From: Marshall Spight <mspight_at_dnai.com>
Date: Tue, 16 Nov 2004 16:36:32 GMT
Message-ID: <k0qmd.39434$V41.25106_at_attbi_s52>


"erk" <eric.kaun_at_pnc.com> wrote in message news:1100614593.204840.208210_at_c13g2000cwb.googlegroups.com...

>

> This is not to say that the "primitive structures" have no place; I
> just feel that in most of the programming I do, relations would trump
> them all.

Yes yes! Somewhat humorously, I see those primitive data structures as only being useful in implementing relational engines! I absolutely agree that in the vast majority of application programming that I do, "relations would trump them all."

> As far as "drop-in" goes, unless you're talking about dropping in new
> types (domains) and then using them in relations, it's not really
> applicable.

Okay, let's say I have some application-level tree I'm defining. Maybe an org chart. (The canonical critique at this point is to say trees don't happen all that often and an org chart isn't a tree. Feel free not to respond if that's all you're going to say; I've already heard it.) I can in OOPLs just declare a collection as a Tree and it immediately has only the right methods and is also immediately self-documenting how it structured. Not so with relations; we may embed an adjacency list in a relation, but this is not as obvious when looking at the code. Also, lots of possibly undesired operations are now supported.

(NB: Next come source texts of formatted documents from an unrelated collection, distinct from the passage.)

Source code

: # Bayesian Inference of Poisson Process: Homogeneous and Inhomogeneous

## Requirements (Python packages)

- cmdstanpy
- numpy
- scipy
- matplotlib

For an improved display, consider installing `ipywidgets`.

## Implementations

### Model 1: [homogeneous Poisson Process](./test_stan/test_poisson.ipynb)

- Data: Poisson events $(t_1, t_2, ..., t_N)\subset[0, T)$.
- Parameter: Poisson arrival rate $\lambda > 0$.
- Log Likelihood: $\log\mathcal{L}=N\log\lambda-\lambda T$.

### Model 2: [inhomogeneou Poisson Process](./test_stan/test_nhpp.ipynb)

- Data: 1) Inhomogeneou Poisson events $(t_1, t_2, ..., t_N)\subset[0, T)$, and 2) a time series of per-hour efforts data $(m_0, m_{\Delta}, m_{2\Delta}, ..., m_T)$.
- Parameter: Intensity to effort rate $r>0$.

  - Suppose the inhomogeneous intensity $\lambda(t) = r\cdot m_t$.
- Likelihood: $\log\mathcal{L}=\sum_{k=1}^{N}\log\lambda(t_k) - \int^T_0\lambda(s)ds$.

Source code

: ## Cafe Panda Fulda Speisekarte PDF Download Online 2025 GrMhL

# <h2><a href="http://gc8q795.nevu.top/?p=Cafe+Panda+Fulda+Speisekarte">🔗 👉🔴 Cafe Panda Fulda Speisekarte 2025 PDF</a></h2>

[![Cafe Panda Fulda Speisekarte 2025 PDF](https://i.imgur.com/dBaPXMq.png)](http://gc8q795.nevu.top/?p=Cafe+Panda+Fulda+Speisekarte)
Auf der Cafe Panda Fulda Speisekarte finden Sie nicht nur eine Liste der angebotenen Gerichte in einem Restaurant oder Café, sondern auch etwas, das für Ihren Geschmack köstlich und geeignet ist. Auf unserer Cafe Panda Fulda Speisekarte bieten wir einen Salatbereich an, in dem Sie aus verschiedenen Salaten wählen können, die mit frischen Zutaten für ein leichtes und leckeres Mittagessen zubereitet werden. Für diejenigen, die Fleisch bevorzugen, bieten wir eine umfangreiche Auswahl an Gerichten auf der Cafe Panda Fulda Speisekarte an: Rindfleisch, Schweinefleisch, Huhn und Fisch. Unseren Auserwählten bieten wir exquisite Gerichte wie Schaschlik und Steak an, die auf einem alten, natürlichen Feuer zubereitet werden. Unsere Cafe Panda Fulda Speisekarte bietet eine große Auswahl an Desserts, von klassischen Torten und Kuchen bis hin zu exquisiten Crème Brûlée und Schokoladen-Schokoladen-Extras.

If we want a relation to represent, say, a queue, we need to enter a bunch of transition constraints that again will not be obvious in intent. In some ways the OOPL techinque of encapsulating *functionality* is superior to the RM approach, at least as I understand it. (The canonical comment at this point is to say "then you just don't understand it very well" and leave it at that. If the responder is not going to add to my understanding, please feel free not to respond; heard it!) (These parentheticals are explicitly *not* addressed to Eric.)

So it seems to me that perhaps we should discard OOPLs encapsulation of data in favor of the RM approach and declarative integrity constraints; but perhaps also we should examine the OOPL technique of collecting up appropriate operators as a style of constraint enforcement and see what we can't learn.